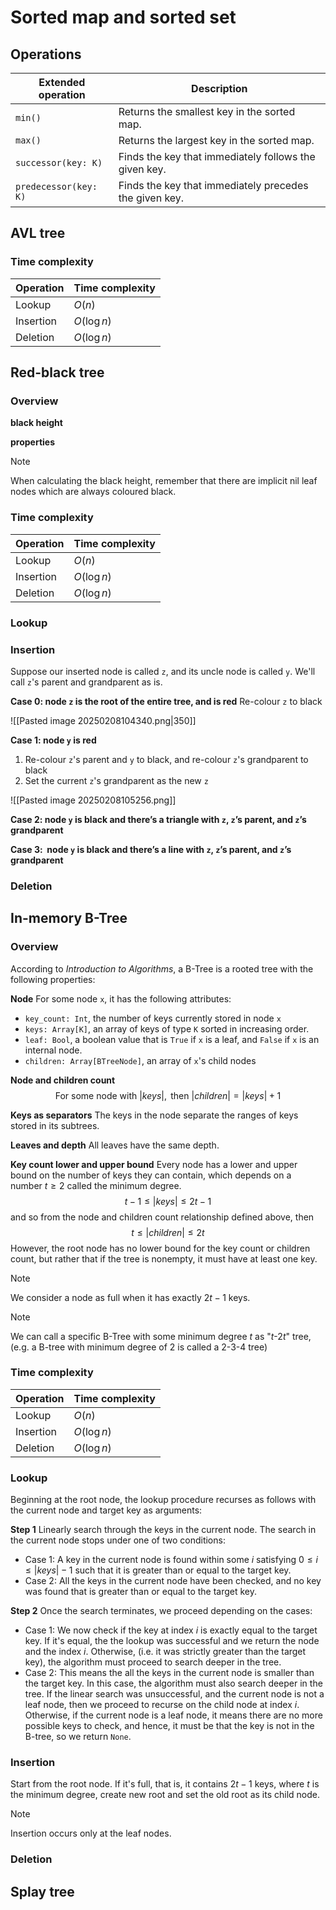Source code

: # Sorted map and sorted set

## Operations

| **Extended operation** | **Description**                                        |
| ---------------------- | ------------------------------------------------------ |
| `min()`                | Returns the smallest key in the sorted map.            |
| `max()`                | Returns the largest key in the sorted map.             |
| `successor(key: K)`    | Finds the key that immediately follows the given key.  |
| `predecessor(key: K)`  | Finds the key that immediately precedes the given key. |

## AVL tree

### Time complexity

| **Operation** | **Time complexity** |
| ------------- | ------------------- |
| Lookup        | $O(n)$              |
| Insertion     | $O(\log n)$         |
| Deletion      | $O(\log n)$         |

## Red-black tree

### Overview

**black height**

**properties**

> [!note]
> When calculating the black height, remember that there are implicit $\text{nil}$ leaf nodes which are always coloured black.

### Time complexity

| **Operation** | **Time complexity** |
| ------------- | ------------------- |
| Lookup        | $O(n)$              |
| Insertion     | $O(\log n)$         |
| Deletion      | $O(\log n)$         |
### Lookup
### Insertion

Suppose our inserted node is called `z`, and its uncle node is called `y`. We'll call `z`'s parent and grandparent as is.

**Case 0: node `z` is the root of the entire tree, and is red**
Re-colour `z` to black

![[Pasted image 20250208104340.png|350]]

**Case 1: node `y` is red**
1. Re-colour `z`'s parent and `y` to black, and re-colour `z`'s grandparent to black
2. Set the current `z`'s grandparent as the new `z` 

![[Pasted image 20250208105256.png]]

**Case 2: node `y` is black and there’s a triangle with `z`, `z`’s parent, and `z`’s grandparent**

**Case 3:  node `y` is black and there’s a line with  `z`, `z`’s parent, and `z`’s grandparent**

### Deletion

## In-memory B-Tree

### Overview

According to *Introduction to Algorithms*, a B-Tree is a rooted tree with the following properties:

**Node**
For some node `x`, it has the following attributes:
- `key_count: Int`, the number of keys currently stored in node `x`
- `keys: Array[K]`, an array of keys of type `K` sorted in increasing order.
- `leaf: Bool`, a boolean value that is `True` if `x` is a leaf, and `False` if `x` is an internal node.
- `children: Array[BTreeNode]`, an array of `x`'s child nodes

**Node and children count**
$$
\text{For some node with } |keys|, \text{ then } |children| = |keys| + 1
$$

**Keys as separators**
The keys in the node separate the ranges of keys stored in its subtrees.

**Leaves and depth**
All leaves have the same depth.

**Key count lower and upper bound**
Every node has a lower and upper bound on the number of keys they can contain, which depends on a number $t \ge 2$ called the minimum degree.
$$
t - 1 \le |keys| \le 2t - 1
$$
and so from the node and children count relationship defined above, then
$$
t \le |children| \le 2t
$$
However, the root node has no lower bound for the key count or children count, but rather that if the tree is nonempty, it must have at least one key.

> [!note]
> We consider a node as full when it has exactly $2t - 1$ keys.

> [!note]
> We can call a specific B-Tree with some minimum degree $t$ as "$t$-$2t$" tree, (e.g. a B-tree with minimum degree of $2$ is called a $2$-$3$-$4$ tree)

### Time complexity

| **Operation** | **Time complexity** |
| ------------- | ------------------- |
| Lookup        | $O(n)$              |
| Insertion     | $O(\log n)$         |
| Deletion      | $O(\log n)$         |

### Lookup

Beginning at the root node, the lookup procedure recurses as follows with the current node and target key as arguments:

**Step 1**
Linearly search through the keys in the current node. The search in the current node stops under one of two conditions:
- Case 1: A key in the current node is found within some $i$ satisfying $0 \le i \le |keys| - 1$ such that it is greater than or equal to the target key.
- Case 2: All the keys in the current node have been checked, and no key was found that is greater than or equal to the target key.

**Step 2**
Once the search terminates, we proceed depending on the cases:
- Case 1: We now check if the key at index $i$ is exactly equal to the target key. If it's equal, the the lookup was successful and we return the node and the index $i$. Otherwise, (i.e. it was strictly greater than the target key), the algorithm must proceed to search deeper in the tree.
- Case 2: This means the all the keys in the current node is smaller than the target key. In this case, the algorithm must also search deeper in the tree.
If the linear search was unsuccessful, and the current node is not a leaf node, then we proceed to recurse on the child node at index $i$. Otherwise, if the current node is a leaf node, it means there are no more possible keys to check, and hence, it must be that the key is not in the   B-tree, so we return `None`.

### Insertion

Start from the root node. If it's full, that is, it contains $2t - 1$ keys, where $t$ is the minimum degree, create new root and set the old root as its child node.

>[!note]
> Insertion occurs only at the leaf nodes.

### Deletion

## Splay tree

Your instructions → Copy each line from the data that features the string "nodes".

Answer for the task →
> When calculating the black height, remember that there are implicit $\text{nil}$ leaf nodes which are always coloured black.
- `children: Array[BTreeNode]`, an array of `x`'s child nodes
> Insertion occurs only at the leaf nodes.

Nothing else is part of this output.